Recorded information
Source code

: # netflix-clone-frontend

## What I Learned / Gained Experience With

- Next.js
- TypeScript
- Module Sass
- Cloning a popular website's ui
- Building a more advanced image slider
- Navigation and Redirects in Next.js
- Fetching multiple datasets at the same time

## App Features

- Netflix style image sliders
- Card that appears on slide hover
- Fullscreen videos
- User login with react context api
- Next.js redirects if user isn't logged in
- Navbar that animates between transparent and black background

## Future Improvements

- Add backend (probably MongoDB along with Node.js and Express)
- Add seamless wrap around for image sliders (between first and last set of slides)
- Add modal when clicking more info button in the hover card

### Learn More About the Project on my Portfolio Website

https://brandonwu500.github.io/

Work request
Please write the data above out again, exactly the same.

The completed task
Source code

: # netflix-clone-frontend

## What I Learned / Gained Experience With

- Next.js
- TypeScript
- Module Sass
- Cloning a popular website's ui
- Building a more advanced image slider
- Navigation and Redirects in Next.js
- Fetching multiple datasets at the same time

## App Features

- Netflix style image sliders
- Card that appears on slide hover
- Fullscreen videos
- User login with react context api
- Next.js redirects if user isn't logged in
- Navbar that animates between transparent and black background

## Future Improvements

- Add backend (probably MongoDB along with Node.js and Express)
- Add seamless wrap around for image sliders (between first and last set of slides)
- Add modal when clicking more info button in the hover card

### Learn More About the Project on my Portfolio Website

https://brandonwu500.github.io/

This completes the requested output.